Study on Linear Review vs. TAR
In 2010 the American Society for Information Science and Technology published a study of efficacy of the 'machine categorization'. See, Herbert L. Roitblat, Anne Kershaw, and Patrick Oot, Document Categorization in Legal Electronic Discovery:Computer Classification vs. Manual Review, 61(1) J. Assoc. Inf. Sci. Technol. 70–80 (2010). The study compared the results of a document review performed by 225 attorneys in response to a Second Request from the Department of Justice under the Hart-Scott-Rodino Act (concerning an investigation of the acquisition of MCI by Verizon) with the results of automated categorization performed by two e-discovery vendors.
225 attorneys performed the initial review in two teams - one looking for privileged documents and the other looking for relevant documents. Two re-review groups (Teams A & B) both reviewed the same 5,000 documents in order to create seed sets for two different e-discovery vendors, one based in California and the other in Texas. The vendors operated without knowledge of the other's results. The data consisted of 2.3 million documents totaling 1.3 TB that were collected from 83 custodians. Only 1.6 million documents remained after duplicates were eliminated. The original team of attorneys took 4 months to identify 176,000 documents for production. The cost of the review was $13.5 million.
This table compares the coherence between the various studies. [Apparently there's a typo and the last row should refer to 'Original v. System D']. A Verizon attorney, Patrick Oot, one of the authors of the study, 'adjudicated' decisions made by the reviewers for the seed sets deciding which one was right when they disagreed. The confirmation by this subject matter expert lends credence to the finding that in the set of 5,000 the original team missed 739 relevant documents.
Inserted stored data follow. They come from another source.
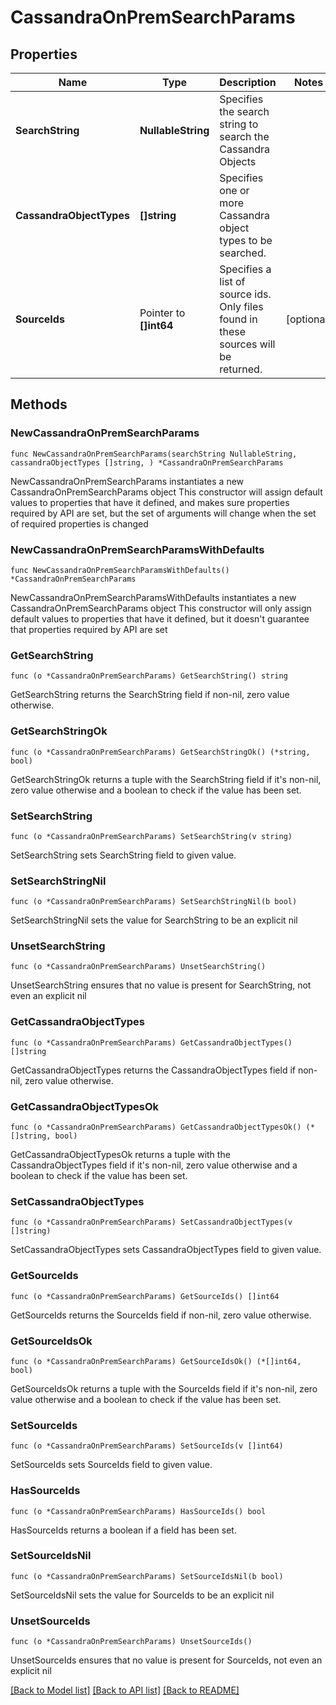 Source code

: # CassandraOnPremSearchParams

## Properties

Name | Type | Description | Notes
------------ | ------------- | ------------- | -------------
**SearchString** | **NullableString** | Specifies the search string to search the Cassandra Objects | 
**CassandraObjectTypes** | **[]string** | Specifies one or more Cassandra object types to be searched. | 
**SourceIds** | Pointer to **[]int64** | Specifies a list of source ids. Only files found in these sources will be returned. | [optional] 

## Methods

### NewCassandraOnPremSearchParams

`func NewCassandraOnPremSearchParams(searchString NullableString, cassandraObjectTypes []string, ) *CassandraOnPremSearchParams`

NewCassandraOnPremSearchParams instantiates a new CassandraOnPremSearchParams object
This constructor will assign default values to properties that have it defined,
and makes sure properties required by API are set, but the set of arguments
will change when the set of required properties is changed

### NewCassandraOnPremSearchParamsWithDefaults

`func NewCassandraOnPremSearchParamsWithDefaults() *CassandraOnPremSearchParams`

NewCassandraOnPremSearchParamsWithDefaults instantiates a new CassandraOnPremSearchParams object
This constructor will only assign default values to properties that have it defined,
but it doesn't guarantee that properties required by API are set

### GetSearchString

`func (o *CassandraOnPremSearchParams) GetSearchString() string`

GetSearchString returns the SearchString field if non-nil, zero value otherwise.

### GetSearchStringOk

`func (o *CassandraOnPremSearchParams) GetSearchStringOk() (*string, bool)`

GetSearchStringOk returns a tuple with the SearchString field if it's non-nil, zero value otherwise
and a boolean to check if the value has been set.

### SetSearchString

`func (o *CassandraOnPremSearchParams) SetSearchString(v string)`

SetSearchString sets SearchString field to given value.


### SetSearchStringNil

`func (o *CassandraOnPremSearchParams) SetSearchStringNil(b bool)`

 SetSearchStringNil sets the value for SearchString to be an explicit nil

### UnsetSearchString
`func (o *CassandraOnPremSearchParams) UnsetSearchString()`

UnsetSearchString ensures that no value is present for SearchString, not even an explicit nil
### GetCassandraObjectTypes

`func (o *CassandraOnPremSearchParams) GetCassandraObjectTypes() []string`

GetCassandraObjectTypes returns the CassandraObjectTypes field if non-nil, zero value otherwise.

### GetCassandraObjectTypesOk

`func (o *CassandraOnPremSearchParams) GetCassandraObjectTypesOk() (*[]string, bool)`

GetCassandraObjectTypesOk returns a tuple with the CassandraObjectTypes field if it's non-nil, zero value otherwise
and a boolean to check if the value has been set.

### SetCassandraObjectTypes

`func (o *CassandraOnPremSearchParams) SetCassandraObjectTypes(v []string)`

SetCassandraObjectTypes sets CassandraObjectTypes field to given value.


### GetSourceIds

`func (o *CassandraOnPremSearchParams) GetSourceIds() []int64`

GetSourceIds returns the SourceIds field if non-nil, zero value otherwise.

### GetSourceIdsOk

`func (o *CassandraOnPremSearchParams) GetSourceIdsOk() (*[]int64, bool)`

GetSourceIdsOk returns a tuple with the SourceIds field if it's non-nil, zero value otherwise
and a boolean to check if the value has been set.

### SetSourceIds

`func (o *CassandraOnPremSearchParams) SetSourceIds(v []int64)`

SetSourceIds sets SourceIds field to given value.

### HasSourceIds

`func (o *CassandraOnPremSearchParams) HasSourceIds() bool`

HasSourceIds returns a boolean if a field has been set.

### SetSourceIdsNil

`func (o *CassandraOnPremSearchParams) SetSourceIdsNil(b bool)`

 SetSourceIdsNil sets the value for SourceIds to be an explicit nil

### UnsetSourceIds
`func (o *CassandraOnPremSearchParams) UnsetSourceIds()`

UnsetSourceIds ensures that no value is present for SourceIds, not even an explicit nil

[[Back to Model list]](../README.md#documentation-for-models) [[Back to API list]](../README.md#documentation-for-api-endpoints) [[Back to README]](../README.md)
The results show that computer assisted review performed by the vendors (System C and System D) marked large numbers of documents as responsive which the original team of 225 attorneys found to be non-responsive - about 200K by both systems. They also found that about half of the documents produced after the original review were non-responsive.
There was more likely to be agreement between the teams on which documents were non-responsive than as to which were responsive.
The levels of precision and recall for the systems used by the vendors were relatively low, but the study concluded that the automated review systems yielded results at least as good as those of the human review team.